EXERCISE PROMPT -> Please copy each line below that contains the string "tentativas".

(Data items)
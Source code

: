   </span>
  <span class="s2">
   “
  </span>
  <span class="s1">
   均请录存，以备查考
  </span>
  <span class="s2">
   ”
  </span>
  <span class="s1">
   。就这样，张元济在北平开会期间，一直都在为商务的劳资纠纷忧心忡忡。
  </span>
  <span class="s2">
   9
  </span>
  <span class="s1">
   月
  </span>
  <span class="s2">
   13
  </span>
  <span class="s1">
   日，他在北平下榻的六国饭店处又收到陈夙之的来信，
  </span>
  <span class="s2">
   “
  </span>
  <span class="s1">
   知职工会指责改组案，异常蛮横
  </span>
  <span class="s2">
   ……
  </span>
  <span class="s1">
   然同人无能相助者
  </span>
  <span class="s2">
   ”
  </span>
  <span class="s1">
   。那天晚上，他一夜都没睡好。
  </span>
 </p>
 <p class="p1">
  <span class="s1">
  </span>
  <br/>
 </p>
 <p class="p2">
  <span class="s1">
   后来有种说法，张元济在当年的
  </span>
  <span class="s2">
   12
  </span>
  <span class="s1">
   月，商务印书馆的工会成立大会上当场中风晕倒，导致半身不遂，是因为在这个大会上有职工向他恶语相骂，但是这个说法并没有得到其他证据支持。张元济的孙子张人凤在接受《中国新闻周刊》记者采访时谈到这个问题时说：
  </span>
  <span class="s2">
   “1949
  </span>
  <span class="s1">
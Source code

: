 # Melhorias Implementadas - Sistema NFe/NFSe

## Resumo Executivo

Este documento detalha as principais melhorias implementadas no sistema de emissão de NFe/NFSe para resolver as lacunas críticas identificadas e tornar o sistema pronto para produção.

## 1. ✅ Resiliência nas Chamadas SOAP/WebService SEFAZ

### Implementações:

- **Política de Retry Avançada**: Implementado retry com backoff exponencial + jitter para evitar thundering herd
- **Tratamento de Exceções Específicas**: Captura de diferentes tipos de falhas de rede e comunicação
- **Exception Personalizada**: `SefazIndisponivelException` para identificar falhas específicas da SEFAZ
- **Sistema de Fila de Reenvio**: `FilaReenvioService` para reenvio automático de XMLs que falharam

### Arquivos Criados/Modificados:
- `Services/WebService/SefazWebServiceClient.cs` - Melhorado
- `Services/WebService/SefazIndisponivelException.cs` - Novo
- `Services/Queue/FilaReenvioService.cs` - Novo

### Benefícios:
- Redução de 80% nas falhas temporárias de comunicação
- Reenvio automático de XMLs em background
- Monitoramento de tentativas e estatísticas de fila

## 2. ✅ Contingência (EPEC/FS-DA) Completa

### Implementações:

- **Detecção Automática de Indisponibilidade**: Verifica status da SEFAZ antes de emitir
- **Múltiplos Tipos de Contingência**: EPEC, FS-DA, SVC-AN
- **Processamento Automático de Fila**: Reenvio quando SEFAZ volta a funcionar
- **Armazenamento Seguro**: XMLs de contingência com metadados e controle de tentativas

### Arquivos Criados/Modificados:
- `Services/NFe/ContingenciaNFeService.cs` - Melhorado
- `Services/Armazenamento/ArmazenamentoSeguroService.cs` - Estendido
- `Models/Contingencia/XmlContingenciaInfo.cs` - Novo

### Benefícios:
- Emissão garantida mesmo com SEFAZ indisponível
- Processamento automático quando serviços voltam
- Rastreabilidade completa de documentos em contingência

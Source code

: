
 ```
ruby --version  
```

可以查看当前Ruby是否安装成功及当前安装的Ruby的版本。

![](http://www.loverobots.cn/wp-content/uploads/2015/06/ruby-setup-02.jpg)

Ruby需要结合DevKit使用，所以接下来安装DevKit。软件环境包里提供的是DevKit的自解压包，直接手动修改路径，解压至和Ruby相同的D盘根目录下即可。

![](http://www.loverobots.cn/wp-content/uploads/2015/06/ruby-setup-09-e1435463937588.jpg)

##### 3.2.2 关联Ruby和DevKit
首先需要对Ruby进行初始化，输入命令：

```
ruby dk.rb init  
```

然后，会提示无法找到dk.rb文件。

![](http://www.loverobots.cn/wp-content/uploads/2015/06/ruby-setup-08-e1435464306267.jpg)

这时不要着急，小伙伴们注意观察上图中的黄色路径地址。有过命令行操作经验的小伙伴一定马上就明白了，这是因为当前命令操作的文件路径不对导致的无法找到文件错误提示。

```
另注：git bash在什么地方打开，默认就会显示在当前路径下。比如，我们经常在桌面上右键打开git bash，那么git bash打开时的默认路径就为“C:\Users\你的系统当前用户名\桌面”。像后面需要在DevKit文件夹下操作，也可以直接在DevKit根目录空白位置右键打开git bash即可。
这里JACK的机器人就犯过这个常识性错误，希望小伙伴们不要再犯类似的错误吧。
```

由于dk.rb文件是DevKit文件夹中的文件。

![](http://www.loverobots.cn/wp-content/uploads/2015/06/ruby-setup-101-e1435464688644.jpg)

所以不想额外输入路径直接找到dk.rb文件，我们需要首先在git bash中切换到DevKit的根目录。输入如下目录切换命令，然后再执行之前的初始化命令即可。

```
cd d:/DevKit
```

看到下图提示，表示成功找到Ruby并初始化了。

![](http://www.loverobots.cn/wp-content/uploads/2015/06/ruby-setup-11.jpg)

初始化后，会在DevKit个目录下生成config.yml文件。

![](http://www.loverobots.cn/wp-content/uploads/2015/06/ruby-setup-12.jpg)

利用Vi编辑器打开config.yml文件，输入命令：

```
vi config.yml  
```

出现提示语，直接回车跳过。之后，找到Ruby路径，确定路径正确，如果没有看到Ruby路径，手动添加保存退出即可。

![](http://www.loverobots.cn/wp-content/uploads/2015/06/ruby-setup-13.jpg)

ANSWER TO THIS TASK ->
- Monitoramento de tentativas e estatísticas de fila
- **Armazenamento Seguro**: XMLs de contingência com metadados e controle de tentativas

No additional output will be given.